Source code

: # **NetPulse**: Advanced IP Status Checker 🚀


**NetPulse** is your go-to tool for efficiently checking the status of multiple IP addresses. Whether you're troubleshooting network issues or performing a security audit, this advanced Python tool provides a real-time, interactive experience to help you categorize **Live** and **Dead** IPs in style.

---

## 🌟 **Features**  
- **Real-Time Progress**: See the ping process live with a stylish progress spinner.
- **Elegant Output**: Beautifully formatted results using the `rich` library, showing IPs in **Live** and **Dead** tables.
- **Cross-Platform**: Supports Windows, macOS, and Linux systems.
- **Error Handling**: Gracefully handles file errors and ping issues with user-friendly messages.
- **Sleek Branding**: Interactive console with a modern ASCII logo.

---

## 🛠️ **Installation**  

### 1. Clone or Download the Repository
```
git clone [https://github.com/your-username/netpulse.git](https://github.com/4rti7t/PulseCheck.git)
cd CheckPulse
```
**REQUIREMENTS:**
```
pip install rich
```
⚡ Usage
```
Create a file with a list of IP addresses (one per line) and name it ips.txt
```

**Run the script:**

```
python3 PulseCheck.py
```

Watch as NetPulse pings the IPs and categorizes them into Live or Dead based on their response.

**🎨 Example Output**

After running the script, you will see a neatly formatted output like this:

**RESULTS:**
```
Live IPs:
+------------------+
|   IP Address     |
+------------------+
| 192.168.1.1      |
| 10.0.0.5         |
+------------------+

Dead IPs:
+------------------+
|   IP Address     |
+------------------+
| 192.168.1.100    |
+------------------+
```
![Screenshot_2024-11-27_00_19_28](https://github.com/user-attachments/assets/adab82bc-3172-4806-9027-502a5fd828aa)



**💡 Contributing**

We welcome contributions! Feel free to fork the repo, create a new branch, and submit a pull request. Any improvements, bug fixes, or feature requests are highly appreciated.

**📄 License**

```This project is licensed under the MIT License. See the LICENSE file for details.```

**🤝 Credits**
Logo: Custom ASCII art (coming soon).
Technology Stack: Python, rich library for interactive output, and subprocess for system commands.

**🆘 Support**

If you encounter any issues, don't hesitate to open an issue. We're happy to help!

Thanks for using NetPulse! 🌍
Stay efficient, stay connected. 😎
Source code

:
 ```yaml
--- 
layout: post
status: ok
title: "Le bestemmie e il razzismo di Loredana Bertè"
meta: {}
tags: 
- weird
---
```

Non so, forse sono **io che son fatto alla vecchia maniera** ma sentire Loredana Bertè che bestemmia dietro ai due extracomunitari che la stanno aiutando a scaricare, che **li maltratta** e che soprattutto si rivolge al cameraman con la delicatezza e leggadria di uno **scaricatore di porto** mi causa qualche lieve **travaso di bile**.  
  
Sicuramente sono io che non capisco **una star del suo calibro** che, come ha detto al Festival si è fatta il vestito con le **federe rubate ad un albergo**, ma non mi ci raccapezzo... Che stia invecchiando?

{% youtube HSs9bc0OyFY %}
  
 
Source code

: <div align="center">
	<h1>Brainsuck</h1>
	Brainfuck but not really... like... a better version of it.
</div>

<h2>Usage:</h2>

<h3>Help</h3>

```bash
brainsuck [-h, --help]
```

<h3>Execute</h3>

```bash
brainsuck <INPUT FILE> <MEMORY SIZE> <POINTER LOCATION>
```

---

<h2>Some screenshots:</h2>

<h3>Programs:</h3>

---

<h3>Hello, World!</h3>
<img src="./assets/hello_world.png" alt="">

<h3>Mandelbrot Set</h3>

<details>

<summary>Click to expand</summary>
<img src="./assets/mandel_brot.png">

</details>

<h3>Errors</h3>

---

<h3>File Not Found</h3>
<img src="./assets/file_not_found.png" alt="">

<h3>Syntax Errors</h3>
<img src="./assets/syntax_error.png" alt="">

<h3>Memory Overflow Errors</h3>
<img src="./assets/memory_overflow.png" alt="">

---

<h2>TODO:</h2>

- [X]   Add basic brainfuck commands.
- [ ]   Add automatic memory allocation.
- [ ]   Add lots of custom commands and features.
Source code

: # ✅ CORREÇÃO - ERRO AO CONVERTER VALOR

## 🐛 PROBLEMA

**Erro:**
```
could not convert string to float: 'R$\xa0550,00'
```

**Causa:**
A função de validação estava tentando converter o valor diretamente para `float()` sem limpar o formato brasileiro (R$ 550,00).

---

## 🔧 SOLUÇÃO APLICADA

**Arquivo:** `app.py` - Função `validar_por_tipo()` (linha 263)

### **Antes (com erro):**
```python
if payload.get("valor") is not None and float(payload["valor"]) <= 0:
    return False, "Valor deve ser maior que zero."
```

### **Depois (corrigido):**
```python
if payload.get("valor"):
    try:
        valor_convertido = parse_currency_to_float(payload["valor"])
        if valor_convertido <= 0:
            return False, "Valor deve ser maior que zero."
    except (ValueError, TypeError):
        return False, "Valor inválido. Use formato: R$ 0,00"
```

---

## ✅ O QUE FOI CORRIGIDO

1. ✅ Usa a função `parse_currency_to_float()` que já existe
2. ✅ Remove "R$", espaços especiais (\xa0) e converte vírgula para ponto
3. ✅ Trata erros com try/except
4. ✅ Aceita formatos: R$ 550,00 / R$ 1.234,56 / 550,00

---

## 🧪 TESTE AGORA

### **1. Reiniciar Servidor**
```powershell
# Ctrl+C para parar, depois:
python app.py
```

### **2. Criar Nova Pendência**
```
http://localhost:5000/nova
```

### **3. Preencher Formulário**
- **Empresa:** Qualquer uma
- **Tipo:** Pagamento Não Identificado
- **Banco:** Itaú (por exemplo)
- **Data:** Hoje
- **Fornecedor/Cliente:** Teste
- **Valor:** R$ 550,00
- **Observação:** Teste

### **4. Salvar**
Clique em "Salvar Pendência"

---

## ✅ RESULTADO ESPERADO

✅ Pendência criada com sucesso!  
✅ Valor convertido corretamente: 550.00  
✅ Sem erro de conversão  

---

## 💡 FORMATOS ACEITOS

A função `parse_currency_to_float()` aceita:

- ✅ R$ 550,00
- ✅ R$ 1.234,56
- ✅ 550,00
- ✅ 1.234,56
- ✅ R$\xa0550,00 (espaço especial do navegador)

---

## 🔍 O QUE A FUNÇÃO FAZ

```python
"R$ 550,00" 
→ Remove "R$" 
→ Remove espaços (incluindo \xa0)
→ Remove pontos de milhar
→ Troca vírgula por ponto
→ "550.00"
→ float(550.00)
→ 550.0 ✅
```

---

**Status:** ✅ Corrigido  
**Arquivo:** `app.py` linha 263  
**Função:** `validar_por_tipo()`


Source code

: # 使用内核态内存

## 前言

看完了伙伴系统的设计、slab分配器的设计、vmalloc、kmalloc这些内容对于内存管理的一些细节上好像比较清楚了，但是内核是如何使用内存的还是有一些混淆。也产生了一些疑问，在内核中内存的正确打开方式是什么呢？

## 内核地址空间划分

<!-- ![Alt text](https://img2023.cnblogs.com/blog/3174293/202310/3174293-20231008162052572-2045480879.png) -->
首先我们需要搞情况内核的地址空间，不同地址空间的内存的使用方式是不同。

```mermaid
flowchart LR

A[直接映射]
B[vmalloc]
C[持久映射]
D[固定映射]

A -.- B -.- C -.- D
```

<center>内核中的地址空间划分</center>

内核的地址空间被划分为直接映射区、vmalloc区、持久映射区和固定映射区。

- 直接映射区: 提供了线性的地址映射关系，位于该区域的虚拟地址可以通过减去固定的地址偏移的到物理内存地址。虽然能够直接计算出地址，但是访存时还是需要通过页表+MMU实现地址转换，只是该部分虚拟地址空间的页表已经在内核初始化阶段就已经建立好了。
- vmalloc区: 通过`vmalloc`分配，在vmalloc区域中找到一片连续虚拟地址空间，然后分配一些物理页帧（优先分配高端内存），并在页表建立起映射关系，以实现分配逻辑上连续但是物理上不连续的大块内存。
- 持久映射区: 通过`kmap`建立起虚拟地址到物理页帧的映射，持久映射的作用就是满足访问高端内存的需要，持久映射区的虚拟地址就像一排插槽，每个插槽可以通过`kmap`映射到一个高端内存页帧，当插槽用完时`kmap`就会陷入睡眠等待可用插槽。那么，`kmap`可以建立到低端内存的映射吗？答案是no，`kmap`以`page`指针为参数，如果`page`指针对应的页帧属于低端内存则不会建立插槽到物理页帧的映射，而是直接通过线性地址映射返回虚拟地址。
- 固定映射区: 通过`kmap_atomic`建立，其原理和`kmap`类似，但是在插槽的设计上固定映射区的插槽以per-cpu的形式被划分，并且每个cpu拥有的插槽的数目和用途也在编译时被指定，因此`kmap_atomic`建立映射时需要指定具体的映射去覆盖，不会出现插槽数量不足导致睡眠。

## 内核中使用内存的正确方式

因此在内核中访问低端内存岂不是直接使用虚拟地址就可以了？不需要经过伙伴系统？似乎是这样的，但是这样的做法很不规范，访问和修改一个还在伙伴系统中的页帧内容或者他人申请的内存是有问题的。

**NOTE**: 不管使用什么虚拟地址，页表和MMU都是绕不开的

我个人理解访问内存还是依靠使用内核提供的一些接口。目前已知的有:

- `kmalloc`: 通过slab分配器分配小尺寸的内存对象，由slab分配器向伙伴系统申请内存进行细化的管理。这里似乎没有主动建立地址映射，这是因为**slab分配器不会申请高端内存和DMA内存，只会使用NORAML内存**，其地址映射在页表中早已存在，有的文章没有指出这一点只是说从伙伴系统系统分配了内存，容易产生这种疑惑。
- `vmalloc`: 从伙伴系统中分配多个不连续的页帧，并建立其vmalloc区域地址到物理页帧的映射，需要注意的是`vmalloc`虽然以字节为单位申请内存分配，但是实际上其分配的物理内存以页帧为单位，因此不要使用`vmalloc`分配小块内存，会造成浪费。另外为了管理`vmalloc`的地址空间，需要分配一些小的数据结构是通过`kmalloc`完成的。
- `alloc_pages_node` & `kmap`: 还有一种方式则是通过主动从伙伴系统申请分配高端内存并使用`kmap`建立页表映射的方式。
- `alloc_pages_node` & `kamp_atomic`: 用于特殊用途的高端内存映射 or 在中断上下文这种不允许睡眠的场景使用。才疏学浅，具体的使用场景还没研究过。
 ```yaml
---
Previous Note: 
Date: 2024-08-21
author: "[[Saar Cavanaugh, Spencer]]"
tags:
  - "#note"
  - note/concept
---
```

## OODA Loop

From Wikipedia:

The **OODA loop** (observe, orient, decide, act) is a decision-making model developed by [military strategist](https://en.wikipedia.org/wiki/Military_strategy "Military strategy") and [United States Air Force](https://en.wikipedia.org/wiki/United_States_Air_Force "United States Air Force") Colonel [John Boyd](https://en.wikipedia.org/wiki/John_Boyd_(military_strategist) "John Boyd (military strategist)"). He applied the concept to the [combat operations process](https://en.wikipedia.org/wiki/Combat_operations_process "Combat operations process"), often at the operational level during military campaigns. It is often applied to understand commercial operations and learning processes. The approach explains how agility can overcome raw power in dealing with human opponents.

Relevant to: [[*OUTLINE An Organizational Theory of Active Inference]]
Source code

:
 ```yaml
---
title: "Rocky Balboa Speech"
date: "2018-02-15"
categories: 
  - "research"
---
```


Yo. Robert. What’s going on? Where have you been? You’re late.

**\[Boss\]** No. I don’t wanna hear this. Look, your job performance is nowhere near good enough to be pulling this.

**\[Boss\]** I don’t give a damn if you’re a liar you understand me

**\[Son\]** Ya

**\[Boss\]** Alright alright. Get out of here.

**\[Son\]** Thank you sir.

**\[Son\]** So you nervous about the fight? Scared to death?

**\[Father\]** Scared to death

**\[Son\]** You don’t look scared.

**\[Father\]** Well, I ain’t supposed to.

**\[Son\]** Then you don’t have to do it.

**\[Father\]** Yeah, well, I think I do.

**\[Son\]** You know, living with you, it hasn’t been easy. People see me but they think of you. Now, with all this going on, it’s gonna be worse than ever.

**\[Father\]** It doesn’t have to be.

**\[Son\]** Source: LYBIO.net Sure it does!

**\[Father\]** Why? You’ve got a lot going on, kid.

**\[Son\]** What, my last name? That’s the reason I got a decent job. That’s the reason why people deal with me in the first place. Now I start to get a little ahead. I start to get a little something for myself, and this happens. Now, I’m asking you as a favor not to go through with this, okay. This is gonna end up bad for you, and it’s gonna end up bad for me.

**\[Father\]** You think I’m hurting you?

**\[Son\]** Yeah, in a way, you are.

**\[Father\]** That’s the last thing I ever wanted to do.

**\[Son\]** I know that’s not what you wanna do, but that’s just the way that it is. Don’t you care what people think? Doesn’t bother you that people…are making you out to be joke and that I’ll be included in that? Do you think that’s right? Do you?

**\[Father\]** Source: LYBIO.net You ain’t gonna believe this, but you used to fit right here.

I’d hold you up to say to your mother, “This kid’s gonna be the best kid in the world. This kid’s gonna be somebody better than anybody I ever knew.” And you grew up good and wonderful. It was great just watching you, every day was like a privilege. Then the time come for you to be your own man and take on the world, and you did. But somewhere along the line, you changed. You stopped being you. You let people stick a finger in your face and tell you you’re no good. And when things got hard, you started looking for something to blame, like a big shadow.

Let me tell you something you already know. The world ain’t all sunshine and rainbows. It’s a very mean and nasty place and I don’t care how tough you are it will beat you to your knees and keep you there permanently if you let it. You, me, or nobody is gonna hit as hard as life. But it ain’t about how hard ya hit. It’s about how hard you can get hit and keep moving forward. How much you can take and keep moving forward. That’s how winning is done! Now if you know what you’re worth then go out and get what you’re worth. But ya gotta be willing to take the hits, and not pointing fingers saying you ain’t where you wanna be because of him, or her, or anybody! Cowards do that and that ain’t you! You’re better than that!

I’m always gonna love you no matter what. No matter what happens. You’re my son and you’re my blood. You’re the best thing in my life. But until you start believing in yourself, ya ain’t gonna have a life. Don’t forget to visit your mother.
====================
With the first line being the one containing "commands and features." and the last line the one containing "- ✅ 1.234,56", transcribe exactly the lines above that fall in that range.

| TASK SOLUTION |
- [ ]   Add lots of custom commands and features.
Source code

: # ✅ CORREÇÃO - ERRO AO CONVERTER VALOR

## 🐛 PROBLEMA

**Erro:**
```
could not convert string to float: 'R$\xa0550,00'
```

**Causa:**
A função de validação estava tentando converter o valor diretamente para `float()` sem limpar o formato brasileiro (R$ 550,00).

---

## 🔧 SOLUÇÃO APLICADA

**Arquivo:** `app.py` - Função `validar_por_tipo()` (linha 263)

### **Antes (com erro):**
```python
if payload.get("valor") is not None and float(payload["valor"]) <= 0:
    return False, "Valor deve ser maior que zero."
```

### **Depois (corrigido):**
```python
if payload.get("valor"):
    try:
        valor_convertido = parse_currency_to_float(payload["valor"])
        if valor_convertido <= 0:
            return False, "Valor deve ser maior que zero."
    except (ValueError, TypeError):
        return False, "Valor inválido. Use formato: R$ 0,00"
```

---

## ✅ O QUE FOI CORRIGIDO

1. ✅ Usa a função `parse_currency_to_float()` que já existe
2. ✅ Remove "R$", espaços especiais (\xa0) e converte vírgula para ponto
3. ✅ Trata erros com try/except
4. ✅ Aceita formatos: R$ 550,00 / R$ 1.234,56 / 550,00

---

## 🧪 TESTE AGORA

### **1. Reiniciar Servidor**
```powershell
# Ctrl+C para parar, depois:
python app.py
```

### **2. Criar Nova Pendência**
```
http://localhost:5000/nova
```

### **3. Preencher Formulário**
- **Empresa:** Qualquer uma
- **Tipo:** Pagamento Não Identificado
- **Banco:** Itaú (por exemplo)
- **Data:** Hoje
- **Fornecedor/Cliente:** Teste
- **Valor:** R$ 550,00
- **Observação:** Teste

### **4. Salvar**
Clique em "Salvar Pendência"

---

## ✅ RESULTADO ESPERADO

✅ Pendência criada com sucesso!  
✅ Valor convertido corretamente: 550.00  
✅ Sem erro de conversão  

---

## 💡 FORMATOS ACEITOS

A função `parse_currency_to_float()` aceita:

- ✅ R$ 550,00
- ✅ R$ 1.234,56
- ✅ 550,00
- ✅ 1.234,56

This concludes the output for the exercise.